Every design involves tradeoffs. The trick is to tradeoff using much the same principles as for related designs.
Introduction
The most recent C++ standards meeting was held last November in Kailua-Kona, Hawaii. Yes, the committee actually got work done quite a lot in fact. Nobody spent the week lying on the beach, or training for the Iron Man Triathalon for that matter. (It went right by the conference hotel while we were there.) Tana and I spent the weekend in the middle of the meeting visiting our kids, both of whom happened to be in the islands at the time. (A few minutes with a globe will tell you that Hawaii is as far away from their parents in Massachusetts as they can get and still remain within the 50 United States. Coincidence? You decide.) But we still found time to attend at least one evening session.
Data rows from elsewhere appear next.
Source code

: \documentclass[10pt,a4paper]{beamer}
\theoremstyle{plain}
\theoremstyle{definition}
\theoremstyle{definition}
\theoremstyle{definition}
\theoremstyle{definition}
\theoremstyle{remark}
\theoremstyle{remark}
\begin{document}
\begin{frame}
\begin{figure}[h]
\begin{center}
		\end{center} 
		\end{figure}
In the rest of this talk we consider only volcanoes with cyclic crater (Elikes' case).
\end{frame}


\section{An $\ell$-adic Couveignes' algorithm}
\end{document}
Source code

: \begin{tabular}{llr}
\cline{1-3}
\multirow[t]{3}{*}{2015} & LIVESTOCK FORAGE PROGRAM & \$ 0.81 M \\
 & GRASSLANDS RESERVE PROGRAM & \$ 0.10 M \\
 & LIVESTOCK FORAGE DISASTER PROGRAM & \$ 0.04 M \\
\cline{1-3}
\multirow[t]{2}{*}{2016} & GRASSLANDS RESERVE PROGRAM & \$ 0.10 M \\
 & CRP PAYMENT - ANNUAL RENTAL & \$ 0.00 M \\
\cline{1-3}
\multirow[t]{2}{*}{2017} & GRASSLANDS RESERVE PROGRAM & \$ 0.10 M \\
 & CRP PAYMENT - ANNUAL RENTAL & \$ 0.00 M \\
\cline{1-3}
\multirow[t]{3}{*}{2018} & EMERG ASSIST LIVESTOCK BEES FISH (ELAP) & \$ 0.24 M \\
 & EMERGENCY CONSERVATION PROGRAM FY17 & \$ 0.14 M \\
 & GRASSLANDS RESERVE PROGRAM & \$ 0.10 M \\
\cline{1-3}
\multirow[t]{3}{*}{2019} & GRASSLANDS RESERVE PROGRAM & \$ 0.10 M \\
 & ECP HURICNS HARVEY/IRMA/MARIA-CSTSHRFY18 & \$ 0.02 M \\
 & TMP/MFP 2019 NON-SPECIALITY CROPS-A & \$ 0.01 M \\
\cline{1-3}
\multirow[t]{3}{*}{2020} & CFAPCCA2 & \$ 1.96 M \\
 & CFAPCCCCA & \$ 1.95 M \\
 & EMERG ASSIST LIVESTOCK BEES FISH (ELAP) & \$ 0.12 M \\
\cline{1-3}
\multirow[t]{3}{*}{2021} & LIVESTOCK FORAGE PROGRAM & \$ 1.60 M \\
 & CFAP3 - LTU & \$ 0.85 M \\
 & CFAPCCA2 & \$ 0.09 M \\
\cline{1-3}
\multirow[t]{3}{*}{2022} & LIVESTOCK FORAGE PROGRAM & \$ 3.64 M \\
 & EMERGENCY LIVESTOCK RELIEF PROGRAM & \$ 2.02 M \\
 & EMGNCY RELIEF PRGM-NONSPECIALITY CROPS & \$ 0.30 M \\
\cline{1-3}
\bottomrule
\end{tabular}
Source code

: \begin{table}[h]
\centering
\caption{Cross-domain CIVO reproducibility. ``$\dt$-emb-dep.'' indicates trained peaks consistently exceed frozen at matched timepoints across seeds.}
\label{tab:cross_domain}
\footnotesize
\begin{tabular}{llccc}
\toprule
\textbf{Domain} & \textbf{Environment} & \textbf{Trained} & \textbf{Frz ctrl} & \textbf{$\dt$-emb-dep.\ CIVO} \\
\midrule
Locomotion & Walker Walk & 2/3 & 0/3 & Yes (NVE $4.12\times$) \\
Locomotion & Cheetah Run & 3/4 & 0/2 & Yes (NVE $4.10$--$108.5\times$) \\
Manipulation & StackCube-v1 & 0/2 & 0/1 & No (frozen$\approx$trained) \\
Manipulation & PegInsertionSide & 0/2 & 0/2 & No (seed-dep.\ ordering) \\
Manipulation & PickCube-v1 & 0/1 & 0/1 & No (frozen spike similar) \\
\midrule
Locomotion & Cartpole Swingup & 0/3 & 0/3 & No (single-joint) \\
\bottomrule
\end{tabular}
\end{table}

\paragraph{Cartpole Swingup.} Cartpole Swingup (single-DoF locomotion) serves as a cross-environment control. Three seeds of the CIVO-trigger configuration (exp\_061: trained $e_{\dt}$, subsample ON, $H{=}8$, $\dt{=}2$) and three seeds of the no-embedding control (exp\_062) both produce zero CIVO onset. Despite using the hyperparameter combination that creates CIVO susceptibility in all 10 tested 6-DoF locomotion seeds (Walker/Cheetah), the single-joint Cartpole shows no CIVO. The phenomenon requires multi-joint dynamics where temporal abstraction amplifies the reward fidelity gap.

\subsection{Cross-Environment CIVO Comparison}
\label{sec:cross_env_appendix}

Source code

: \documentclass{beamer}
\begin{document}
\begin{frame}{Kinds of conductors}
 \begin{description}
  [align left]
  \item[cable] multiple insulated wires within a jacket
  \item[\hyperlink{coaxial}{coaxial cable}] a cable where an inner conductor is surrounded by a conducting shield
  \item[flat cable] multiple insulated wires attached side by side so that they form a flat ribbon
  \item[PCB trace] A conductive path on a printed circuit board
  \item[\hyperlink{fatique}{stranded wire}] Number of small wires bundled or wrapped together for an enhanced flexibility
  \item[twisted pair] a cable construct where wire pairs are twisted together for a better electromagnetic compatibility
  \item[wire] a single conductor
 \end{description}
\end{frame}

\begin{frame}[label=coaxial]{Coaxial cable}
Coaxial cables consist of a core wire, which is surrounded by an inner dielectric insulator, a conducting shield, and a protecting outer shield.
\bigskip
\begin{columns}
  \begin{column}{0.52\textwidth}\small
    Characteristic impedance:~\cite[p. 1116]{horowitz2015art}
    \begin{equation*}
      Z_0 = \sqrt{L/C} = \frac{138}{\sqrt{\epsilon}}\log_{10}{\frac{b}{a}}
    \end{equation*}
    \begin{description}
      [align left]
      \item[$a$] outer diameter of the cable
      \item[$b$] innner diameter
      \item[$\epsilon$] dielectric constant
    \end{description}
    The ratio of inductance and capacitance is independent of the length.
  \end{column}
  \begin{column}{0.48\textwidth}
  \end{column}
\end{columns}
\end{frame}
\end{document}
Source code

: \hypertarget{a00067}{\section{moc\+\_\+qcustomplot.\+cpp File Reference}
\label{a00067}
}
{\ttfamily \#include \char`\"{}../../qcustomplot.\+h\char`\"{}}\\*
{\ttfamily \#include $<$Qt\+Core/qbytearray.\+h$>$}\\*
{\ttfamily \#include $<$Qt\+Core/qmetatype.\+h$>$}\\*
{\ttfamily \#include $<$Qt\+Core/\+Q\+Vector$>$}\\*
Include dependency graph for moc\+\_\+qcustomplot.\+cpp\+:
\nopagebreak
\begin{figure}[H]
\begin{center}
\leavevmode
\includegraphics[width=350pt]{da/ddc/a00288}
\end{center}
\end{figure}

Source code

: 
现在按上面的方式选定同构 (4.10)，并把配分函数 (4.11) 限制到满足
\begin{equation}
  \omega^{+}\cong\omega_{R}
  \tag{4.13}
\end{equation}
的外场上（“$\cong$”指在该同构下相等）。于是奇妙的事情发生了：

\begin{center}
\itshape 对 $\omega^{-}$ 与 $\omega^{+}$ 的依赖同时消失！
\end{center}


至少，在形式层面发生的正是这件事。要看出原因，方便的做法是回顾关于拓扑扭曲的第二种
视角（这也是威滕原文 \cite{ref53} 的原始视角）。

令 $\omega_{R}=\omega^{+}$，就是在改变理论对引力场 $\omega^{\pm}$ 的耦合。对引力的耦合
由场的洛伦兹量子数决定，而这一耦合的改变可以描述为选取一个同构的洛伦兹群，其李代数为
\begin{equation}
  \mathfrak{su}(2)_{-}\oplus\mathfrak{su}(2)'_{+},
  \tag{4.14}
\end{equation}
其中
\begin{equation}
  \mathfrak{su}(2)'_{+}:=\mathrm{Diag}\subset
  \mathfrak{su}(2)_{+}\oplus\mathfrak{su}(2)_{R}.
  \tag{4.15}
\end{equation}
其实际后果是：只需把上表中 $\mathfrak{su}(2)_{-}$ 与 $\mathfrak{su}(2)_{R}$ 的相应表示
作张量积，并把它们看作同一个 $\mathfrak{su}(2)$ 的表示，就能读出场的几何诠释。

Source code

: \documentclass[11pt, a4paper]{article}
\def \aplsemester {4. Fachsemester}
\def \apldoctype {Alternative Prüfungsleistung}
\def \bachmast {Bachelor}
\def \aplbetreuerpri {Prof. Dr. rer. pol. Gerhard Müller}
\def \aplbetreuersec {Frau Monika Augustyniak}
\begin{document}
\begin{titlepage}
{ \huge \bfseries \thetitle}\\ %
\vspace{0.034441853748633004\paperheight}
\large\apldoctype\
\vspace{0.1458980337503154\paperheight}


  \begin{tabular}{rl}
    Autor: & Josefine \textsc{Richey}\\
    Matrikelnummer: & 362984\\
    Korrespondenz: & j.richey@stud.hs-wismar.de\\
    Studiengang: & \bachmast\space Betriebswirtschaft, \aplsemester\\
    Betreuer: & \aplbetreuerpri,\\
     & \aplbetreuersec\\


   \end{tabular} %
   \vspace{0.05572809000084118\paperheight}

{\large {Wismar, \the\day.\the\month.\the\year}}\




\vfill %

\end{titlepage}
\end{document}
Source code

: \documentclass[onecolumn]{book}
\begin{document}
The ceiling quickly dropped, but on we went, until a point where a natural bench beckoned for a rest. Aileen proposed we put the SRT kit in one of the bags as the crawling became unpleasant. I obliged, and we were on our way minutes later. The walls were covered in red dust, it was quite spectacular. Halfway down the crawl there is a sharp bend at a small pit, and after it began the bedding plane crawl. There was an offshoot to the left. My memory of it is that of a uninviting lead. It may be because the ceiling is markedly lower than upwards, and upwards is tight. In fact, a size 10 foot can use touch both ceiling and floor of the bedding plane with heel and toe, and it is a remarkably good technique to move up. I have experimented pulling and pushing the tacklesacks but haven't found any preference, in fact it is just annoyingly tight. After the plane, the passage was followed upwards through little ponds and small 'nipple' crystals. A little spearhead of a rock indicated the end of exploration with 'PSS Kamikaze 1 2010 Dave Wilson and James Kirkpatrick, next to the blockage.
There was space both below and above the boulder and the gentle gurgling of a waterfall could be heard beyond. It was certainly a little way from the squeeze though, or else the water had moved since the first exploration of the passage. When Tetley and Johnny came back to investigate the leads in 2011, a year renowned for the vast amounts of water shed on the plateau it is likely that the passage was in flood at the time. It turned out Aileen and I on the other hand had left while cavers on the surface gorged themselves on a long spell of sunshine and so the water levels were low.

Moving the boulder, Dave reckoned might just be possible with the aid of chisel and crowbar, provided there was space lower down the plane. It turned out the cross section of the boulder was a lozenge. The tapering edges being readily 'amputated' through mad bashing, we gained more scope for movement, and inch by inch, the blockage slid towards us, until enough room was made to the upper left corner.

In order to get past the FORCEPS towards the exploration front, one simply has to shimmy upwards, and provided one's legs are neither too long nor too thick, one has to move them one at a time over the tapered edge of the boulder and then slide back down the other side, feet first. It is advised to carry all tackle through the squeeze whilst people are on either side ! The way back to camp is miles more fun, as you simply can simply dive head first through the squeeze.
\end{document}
Beman Dawes hosted a special Monday evening session. Officially, it was a meeting of Boost (see http://www.boost.org), which serves as a clearing house for additions to the Standard C++ library. It was thus pointedly kept separate from the daily sessions of the C++ standards committe, and for a good reason. The primary order of business was to discuss hash tables, particularly in the form of a significant addition to the Standard Template Library container classes that are already part of the C++ Standard. Since the ink is still drying on the formal C++ Standard, now is not the time for the committee to begin considering extensions. But nevertheless, now is a very good time indeed for the C++ community to begin exploring the kind of extensions that might be proposed a few more years down the pike.
Dave Musser, one of the original designers of STL, worked up a template container for hash tables several years ago. He even proposed it as an addition to the draft C++ Standard while it was still being developed. But the committee, in a rare burst of conservatism, twice voted not to take on any more additions to the Standard C++ library so late in the process. Hash tables never made it in.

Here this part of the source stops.